Since the summer of 2020, when the U.S. inflation rate began to rise, mentions of the Phillips curve have risen sharply. The term has featured in warnings that we are at risk of returning to the dread malady of “stagflation” that plagued the economy from the 1960s to the 1980s.
Are we really facing such a risk? The latest data say “No.”
The Phillips curve, you may recall, is a diagram showing an inverse relationship between inflation and unemployment. It first appeared in a famous 1958 article by its namesake, A. W. Phillips. His original chart, based on data for the UK from 1861 to 1913, is shown in the right-hand panel of Figure 1. The left-hand panel shows U.S. data from June 2020 to November 2022. What has happened here in the last two and a half years certainly looks like a Phillips curve.
Figure 1 – The Phillips Curve, then and now
The stagflation of the 1970s was, in a sense, a manifestation of the Phillips curve, but a Phillips curve gone mad, not an orderly one like those of Figure 1. Stagflation was a neologism coined as a name for a combination of high inflation and stagnating employment that can occur when the economy, having reached the peak of the Phillips curve, refuses to slide smoothly back the way it came. Instead of following the Phillips curve, unemployment continues to rise even as inflation continues to its peak and stays high even as inflation declines. As a result, a chart of inflation and unemployment over the 30 years from 1961 to 1992, as shown in Figure 2, is not a simple set of parallel Phillips curves but a series of clockwise loops.

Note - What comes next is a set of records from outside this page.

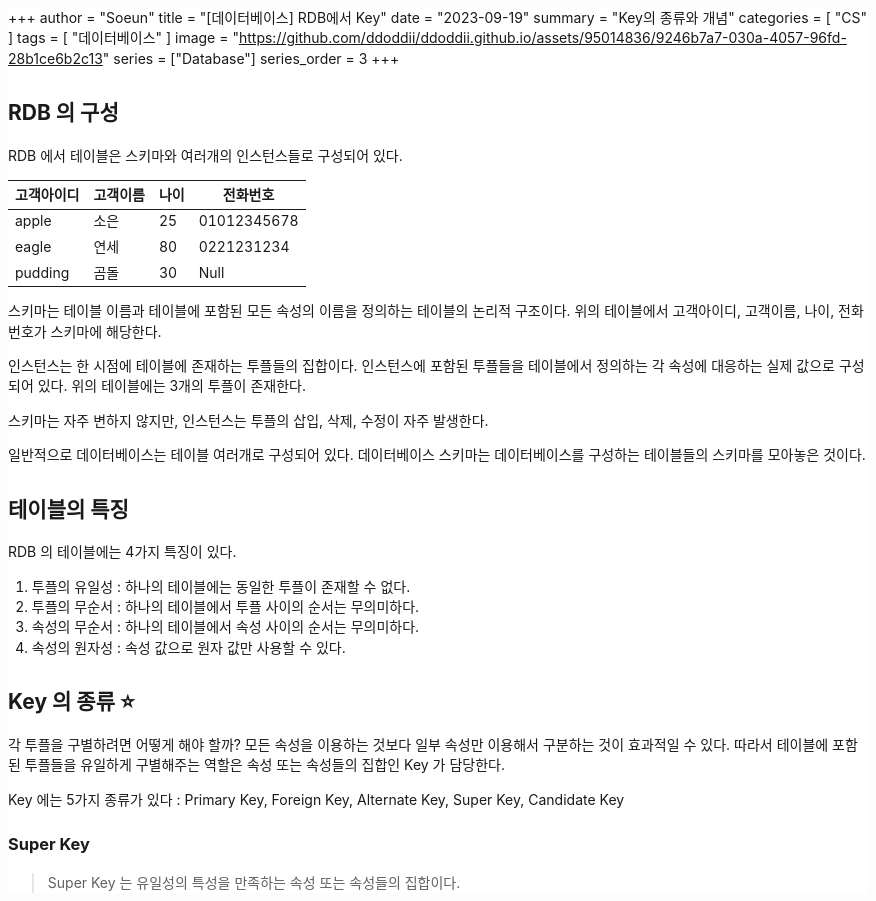 +++
author = "Soeun"
title = "[데이터베이스] RDB에서 Key"
date = "2023-09-19"
summary = "Key의 종류와 개념"
categories = [
    "CS"
]
tags = [
    "데이터베이스"
]
image = "https://github.com/ddoddii/ddoddii.github.io/assets/95014836/9246b7a7-030a-4057-96fd-28b1ce6b2c13"
series = ["Database"]
series_order = 3
+++

## RDB 의 구성

RDB 에서 테이블은 스키마와 여러개의 인스턴스들로 구성되어 있다. 

|고객아이디|고객이름|나이|전화번호|
|----|---|---|---|
|apple|소은|25|01012345678|
|eagle|연세|80|0221231234|
|pudding|곰돌|30|Null|

스키마는 테이블 이름과 테이블에 포함된 모든 속성의 이름을 정의하는 테이블의 논리적 구조이다. 위의 테이블에서 고객아이디, 고객이름, 나이, 전화번호가 스키마에 해당한다. 

인스턴스는 한 시점에 테이블에 존재하는 투플들의 집합이다. 인스턴스에 포함된 투플들을 테이블에서 정의하는 각 속성에 대응하는 실제 값으로 구성되어 있다. 위의 테이블에는 3개의 투플이 존재한다. 

스키마는 자주 변하지 않지만, 인스턴스는 투플의 삽입, 삭제, 수정이 자주 발생한다. 

일반적으로 데이터베이스는 테이블 여러개로 구성되어 있다. 데이터베이스 스키마는 데이터베이스를 구성하는 테이블들의 스키마를 모아놓은 것이다. 

## 테이블의 특징
RDB 의 테이블에는 4가지 특징이 있다. 
1. 투플의 유일성 : 하나의 테이블에는 동일한 투플이 존재할 수 없다.
2. 투플의 무순서 : 하나의 테이블에서 투플 사이의 순서는 무의미하다. 
3. 속성의 무순서 : 하나의 테이블에서 속성 사이의 순서는 무의미하다. 
4. 속성의 원자성 : 속성 값으로 원자 값만 사용할 수 있다. 

## Key 의 종류 ⭐️

각 투플을 구별하려면 어떻게 해야 할까? 모든 속성을 이용하는 것보다 일부 속성만 이용해서 구분하는 것이 효과적일 수 있다. 따라서 테이블에 포함된 투플들을 유일하게 구별해주는 역할은 속성 또는 속성들의 집합인 Key 가 담당한다. 

Key 에는 5가지 종류가 있다 : Primary Key, Foreign Key, Alternate Key, Super Key, Candidate Key

### Super Key
> Super Key 는 유일성의 특성을 만족하는 속성 또는 속성들의 집합이다.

Figure 2: “Stagflation:” 1961-1992
To assess the chance that the current U.S. inflation will turn into stagflation, we need to know a little about the theory behind the movements of prices and employment. I explained that theory in detail in an earlier commentary on this site. To make the long version short, the time-path of the inflation and unemployment rates depends on how workers, consumers, and business leaders form their expectations of future inflation.
Under one version of the story, inflation expectations are anchored. That means people think there is some fixed, normal rate to which they expect inflation to return after any temporary deviation. Suppose inflation expectations are anchored at 2 percent. Starting from that level, any number of things could nudge the inflation rate higher. In the past couple of years, for example, inflation has been pushed up partly by generous federal pandemic benefits, partly by global supply chain disruptions, and partly by the Russia-Ukraine war. But if inflation expectations are anchored, we expect people to behave as if they think inflation will fall again. In that case, firms will continue to hire, and consumers will continue to spend. As inflation recedes, unemployment will remain low or rise only slightly, and the economy will trace out something resembling a classic Phillips curve.
In the other version of the story, inflation expectations break loose from their anchor and become adaptive. By that, we mean that people begin to form their expectations of future inflation not based on some fixed anchor but on their most recent experience. If inflation is rising, they expect it to stay at least as high or to increase even further. If so, inflation becomes self-sustaining. Businesses, expecting their costs to rise, preemptively raise their prices to protect their profits. Workers, expecting the cost of living to rise, preemptively demand wage increases to keep up.
Under conditions of adaptive expectations, if the Federal Reserve raises interest rates to push back against inflation, the economy will enter stagflation. Output will fall and unemployment will rise, but prices, propelled by expectations of future inflation, will continue to increase. Eventually, if the Fed persists, it will win the battle. Inflation will begin to fall, but only at the cost of an uncomfortably deep recession in the real economy.
So, which is happening now? Have inflation expectations remained anchored, or have they become adaptive, dooming us to a bout of stagflation?
Fortunately, the data from recent months strongly suggest that inflation expectations remain anchored. Figure 3 shows a more detailed picture of what has happened to inflation and unemployment over the past year. From October 2021 to June 2022, unemployment fell as inflation rose, following a classic Phillips curve pattern. Since mid-year, inflation has come down in response to the Fed’s aggressive series of interest-rate hikes. As inflation has fallen, unemployment has increased, but only a bit. There is no sign of a clockwise stagflationary overshoot, as repeatedly happened from the 1960s through the 1980s.
Figure 3 – The Phillips Curve: June 2020-November 2022
Of course, risks remain. A COVID “exit surge” in China could derail supply chains worldwide. An escalation of the Russia-Ukraine war could cause a spike in oil prices. The Fed might overdo it and keep pushing interest rates up further than they should, touching off a deep recession. But so far, so good.